- TASK TO CARRY OUT: Line by line, retype the data exactly as it is given.

- STORED DATA:
※ ※ ※

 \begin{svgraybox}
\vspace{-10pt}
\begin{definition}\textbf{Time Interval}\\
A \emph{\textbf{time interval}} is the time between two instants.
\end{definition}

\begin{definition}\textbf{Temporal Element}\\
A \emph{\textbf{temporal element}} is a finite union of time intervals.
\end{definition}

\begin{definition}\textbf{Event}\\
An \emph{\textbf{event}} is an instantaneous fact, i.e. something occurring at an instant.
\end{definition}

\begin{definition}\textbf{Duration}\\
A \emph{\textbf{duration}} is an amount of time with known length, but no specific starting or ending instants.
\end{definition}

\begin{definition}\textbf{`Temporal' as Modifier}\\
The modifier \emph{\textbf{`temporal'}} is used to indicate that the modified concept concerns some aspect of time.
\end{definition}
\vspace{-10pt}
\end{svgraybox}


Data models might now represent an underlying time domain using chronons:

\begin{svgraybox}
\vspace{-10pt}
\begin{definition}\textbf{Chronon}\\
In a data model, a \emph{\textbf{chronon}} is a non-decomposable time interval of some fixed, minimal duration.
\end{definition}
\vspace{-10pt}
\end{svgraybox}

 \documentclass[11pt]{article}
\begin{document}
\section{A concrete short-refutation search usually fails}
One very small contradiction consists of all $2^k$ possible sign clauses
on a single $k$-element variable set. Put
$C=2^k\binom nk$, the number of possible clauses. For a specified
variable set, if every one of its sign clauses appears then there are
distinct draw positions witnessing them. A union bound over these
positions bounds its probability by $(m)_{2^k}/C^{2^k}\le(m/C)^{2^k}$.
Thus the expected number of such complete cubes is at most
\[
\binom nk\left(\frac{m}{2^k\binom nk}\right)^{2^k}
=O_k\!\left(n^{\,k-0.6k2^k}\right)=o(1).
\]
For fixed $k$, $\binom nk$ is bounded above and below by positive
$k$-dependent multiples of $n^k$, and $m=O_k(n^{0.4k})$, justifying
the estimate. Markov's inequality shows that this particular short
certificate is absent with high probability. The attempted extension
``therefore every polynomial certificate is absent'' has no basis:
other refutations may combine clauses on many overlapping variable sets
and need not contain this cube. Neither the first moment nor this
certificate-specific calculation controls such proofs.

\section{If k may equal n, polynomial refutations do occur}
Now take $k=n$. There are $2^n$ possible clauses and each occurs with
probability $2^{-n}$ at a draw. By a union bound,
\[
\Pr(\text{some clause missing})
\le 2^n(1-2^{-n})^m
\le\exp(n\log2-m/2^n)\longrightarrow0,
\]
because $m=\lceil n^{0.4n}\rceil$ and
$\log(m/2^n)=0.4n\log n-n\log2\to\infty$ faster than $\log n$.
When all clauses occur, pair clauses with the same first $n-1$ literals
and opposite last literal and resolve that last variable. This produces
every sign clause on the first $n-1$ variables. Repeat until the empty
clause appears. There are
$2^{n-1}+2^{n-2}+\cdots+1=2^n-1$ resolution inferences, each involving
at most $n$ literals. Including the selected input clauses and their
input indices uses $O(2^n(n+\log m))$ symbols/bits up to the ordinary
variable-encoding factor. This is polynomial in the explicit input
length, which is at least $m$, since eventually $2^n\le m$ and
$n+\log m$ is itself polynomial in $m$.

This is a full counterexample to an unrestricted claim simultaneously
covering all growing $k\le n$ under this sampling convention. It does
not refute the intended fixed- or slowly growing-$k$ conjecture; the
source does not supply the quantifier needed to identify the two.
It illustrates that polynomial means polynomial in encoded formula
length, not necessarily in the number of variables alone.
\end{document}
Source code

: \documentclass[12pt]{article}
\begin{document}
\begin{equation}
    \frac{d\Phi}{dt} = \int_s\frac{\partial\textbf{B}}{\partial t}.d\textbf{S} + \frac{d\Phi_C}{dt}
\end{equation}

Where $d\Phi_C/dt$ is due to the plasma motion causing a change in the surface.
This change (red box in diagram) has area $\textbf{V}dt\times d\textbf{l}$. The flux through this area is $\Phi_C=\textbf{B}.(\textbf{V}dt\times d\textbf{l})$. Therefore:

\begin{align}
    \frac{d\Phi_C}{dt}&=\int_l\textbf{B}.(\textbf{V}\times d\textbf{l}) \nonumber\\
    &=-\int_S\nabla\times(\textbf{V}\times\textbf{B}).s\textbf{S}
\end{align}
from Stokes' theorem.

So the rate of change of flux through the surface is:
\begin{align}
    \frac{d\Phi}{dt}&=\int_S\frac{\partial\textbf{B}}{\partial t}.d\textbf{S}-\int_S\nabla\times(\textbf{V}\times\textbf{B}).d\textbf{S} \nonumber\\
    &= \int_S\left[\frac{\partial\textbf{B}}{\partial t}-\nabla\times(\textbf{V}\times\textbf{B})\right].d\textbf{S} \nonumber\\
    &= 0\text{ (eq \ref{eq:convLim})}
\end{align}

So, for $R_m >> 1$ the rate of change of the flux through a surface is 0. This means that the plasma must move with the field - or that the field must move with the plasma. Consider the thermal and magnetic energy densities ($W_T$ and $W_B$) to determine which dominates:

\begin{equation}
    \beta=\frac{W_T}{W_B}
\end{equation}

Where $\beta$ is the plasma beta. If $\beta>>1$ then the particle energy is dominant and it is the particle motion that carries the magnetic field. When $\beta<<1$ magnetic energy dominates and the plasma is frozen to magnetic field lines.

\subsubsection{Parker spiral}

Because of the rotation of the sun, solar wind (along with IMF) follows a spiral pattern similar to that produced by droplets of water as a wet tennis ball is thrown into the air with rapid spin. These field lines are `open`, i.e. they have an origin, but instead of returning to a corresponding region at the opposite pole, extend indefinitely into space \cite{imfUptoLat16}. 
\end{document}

※ ※ ※

- ANSWER SECTION:
 \begin{svgraybox}
\vspace{-10pt}
\begin{definition}\textbf{Time Interval}\\
A \emph{\textbf{time interval}} is the time between two instants.
\end{definition}

\begin{definition}\textbf{Temporal Element}\\
A \emph{\textbf{temporal element}} is a finite union of time intervals.
\end{definition}

\begin{definition}\textbf{Event}\\
An \emph{\textbf{event}} is an instantaneous fact, i.e. something occurring at an instant.
\end{definition}

\begin{definition}\textbf{Duration}\\
A \emph{\textbf{duration}} is an amount of time with known length, but no specific starting or ending instants.
\end{definition}

\begin{definition}\textbf{`Temporal' as Modifier}\\
The modifier \emph{\textbf{`temporal'}} is used to indicate that the modified concept concerns some aspect of time.
\end{definition}
\vspace{-10pt}
\end{svgraybox}


Data models might now represent an underlying time domain using chronons:

\begin{svgraybox}
\vspace{-10pt}
\begin{definition}\textbf{Chronon}\\
In a data model, a \emph{\textbf{chronon}} is a non-decomposable time interval of some fixed, minimal duration.
\end{definition}
\vspace{-10pt}
\end{svgraybox}

 \documentclass[11pt]{article}
\begin{document}
\section{A concrete short-refutation search usually fails}
One very small contradiction consists of all $2^k$ possible sign clauses
on a single $k$-element variable set. Put
$C=2^k\binom nk$, the number of possible clauses. For a specified
variable set, if every one of its sign clauses appears then there are
distinct draw positions witnessing them. A union bound over these
positions bounds its probability by $(m)_{2^k}/C^{2^k}\le(m/C)^{2^k}$.
Thus the expected number of such complete cubes is at most
\[
\binom nk\left(\frac{m}{2^k\binom nk}\right)^{2^k}
=O_k\!\left(n^{\,k-0.6k2^k}\right)=o(1).
\]
For fixed $k$, $\binom nk$ is bounded above and below by positive
$k$-dependent multiples of $n^k$, and $m=O_k(n^{0.4k})$, justifying
the estimate. Markov's inequality shows that this particular short
certificate is absent with high probability. The attempted extension
``therefore every polynomial certificate is absent'' has no basis:
other refutations may combine clauses on many overlapping variable sets
and need not contain this cube. Neither the first moment nor this
certificate-specific calculation controls such proofs.

\section{If k may equal n, polynomial refutations do occur}
Now take $k=n$. There are $2^n$ possible clauses and each occurs with
probability $2^{-n}$ at a draw. By a union bound,
\[
\Pr(\text{some clause missing})
\le 2^n(1-2^{-n})^m
\le\exp(n\log2-m/2^n)\longrightarrow0,
\]
because $m=\lceil n^{0.4n}\rceil$ and
$\log(m/2^n)=0.4n\log n-n\log2\to\infty$ faster than $\log n$.
When all clauses occur, pair clauses with the same first $n-1$ literals
and opposite last literal and resolve that last variable. This produces
every sign clause on the first $n-1$ variables. Repeat until the empty
clause appears. There are
$2^{n-1}+2^{n-2}+\cdots+1=2^n-1$ resolution inferences, each involving
at most $n$ literals. Including the selected input clauses and their
input indices uses $O(2^n(n+\log m))$ symbols/bits up to the ordinary
variable-encoding factor. This is polynomial in the explicit input
length, which is at least $m$, since eventually $2^n\le m$ and
$n+\log m$ is itself polynomial in $m$.

This is a full counterexample to an unrestricted claim simultaneously
covering all growing $k\le n$ under this sampling convention. It does
not refute the intended fixed- or slowly growing-$k$ conjecture; the
source does not supply the quantifier needed to identify the two.
It illustrates that polynomial means polynomial in encoded formula
length, not necessarily in the number of variables alone.
\end{document}
Source code

: \documentclass[12pt]{article}
\begin{document}
\begin{equation}
    \frac{d\Phi}{dt} = \int_s\frac{\partial\textbf{B}}{\partial t}.d\textbf{S} + \frac{d\Phi_C}{dt}
\end{equation}

Where $d\Phi_C/dt$ is due to the plasma motion causing a change in the surface.
This change (red box in diagram) has area $\textbf{V}dt\times d\textbf{l}$. The flux through this area is $\Phi_C=\textbf{B}.(\textbf{V}dt\times d\textbf{l})$. Therefore:

\begin{align}
    \frac{d\Phi_C}{dt}&=\int_l\textbf{B}.(\textbf{V}\times d\textbf{l}) \nonumber\\
    &=-\int_S\nabla\times(\textbf{V}\times\textbf{B}).s\textbf{S}
\end{align}
from Stokes' theorem.

So the rate of change of flux through the surface is:
\begin{align}
    \frac{d\Phi}{dt}&=\int_S\frac{\partial\textbf{B}}{\partial t}.d\textbf{S}-\int_S\nabla\times(\textbf{V}\times\textbf{B}).d\textbf{S} \nonumber\\
    &= \int_S\left[\frac{\partial\textbf{B}}{\partial t}-\nabla\times(\textbf{V}\times\textbf{B})\right].d\textbf{S} \nonumber\\
    &= 0\text{ (eq \ref{eq:convLim})}
\end{align}

So, for $R_m >> 1$ the rate of change of the flux through a surface is 0. This means that the plasma must move with the field - or that the field must move with the plasma. Consider the thermal and magnetic energy densities ($W_T$ and $W_B$) to determine which dominates:

\begin{equation}
    \beta=\frac{W_T}{W_B}
\end{equation}

Where $\beta$ is the plasma beta. If $\beta>>1$ then the particle energy is dominant and it is the particle motion that carries the magnetic field. When $\beta<<1$ magnetic energy dominates and the plasma is frozen to magnetic field lines.

\subsubsection{Parker spiral}

Because of the rotation of the sun, solar wind (along with IMF) follows a spiral pattern similar to that produced by droplets of water as a wet tennis ball is thrown into the air with rapid spin. These field lines are `open`, i.e. they have an origin, but instead of returning to a corresponding region at the opposite pole, extend indefinitely into space \cite{imfUptoLat16}. 
\end{document}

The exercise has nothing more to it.